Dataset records
++++++

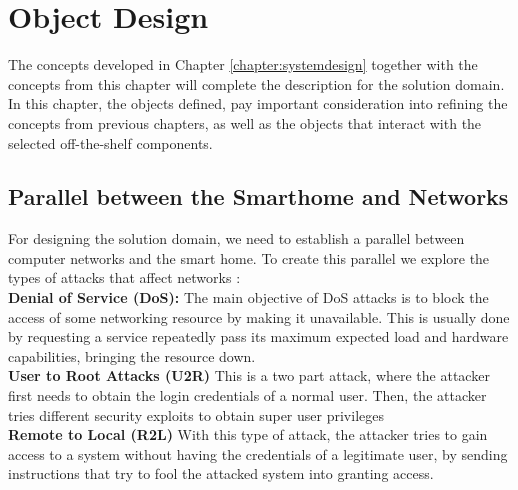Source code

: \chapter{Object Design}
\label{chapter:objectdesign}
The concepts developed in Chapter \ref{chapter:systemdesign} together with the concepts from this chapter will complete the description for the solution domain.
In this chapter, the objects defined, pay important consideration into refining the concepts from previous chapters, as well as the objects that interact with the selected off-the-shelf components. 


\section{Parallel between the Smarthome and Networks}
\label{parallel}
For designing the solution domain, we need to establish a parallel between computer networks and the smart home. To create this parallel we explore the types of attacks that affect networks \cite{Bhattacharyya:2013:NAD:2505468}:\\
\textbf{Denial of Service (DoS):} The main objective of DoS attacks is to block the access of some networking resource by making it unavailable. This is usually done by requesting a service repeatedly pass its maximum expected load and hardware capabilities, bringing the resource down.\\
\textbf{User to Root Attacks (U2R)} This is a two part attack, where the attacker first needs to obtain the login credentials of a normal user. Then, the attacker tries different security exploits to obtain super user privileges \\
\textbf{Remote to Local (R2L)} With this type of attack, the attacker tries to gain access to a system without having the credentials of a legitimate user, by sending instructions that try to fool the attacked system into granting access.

++++++

*ASSIGNMENT*. Which lines hold the word "tries"? Copy each of them from the records.

*RESPONSE*.
\textbf{User to Root Attacks (U2R)} This is a two part attack, where the attacker first needs to obtain the login credentials of a normal user. Then, the attacker tries different security exploits to obtain super user privileges \\
\textbf{Remote to Local (R2L)} With this type of attack, the attacker tries to gain access to a system without having the credentials of a legitimate user, by sending instructions that try to fool the attacked system into granting access.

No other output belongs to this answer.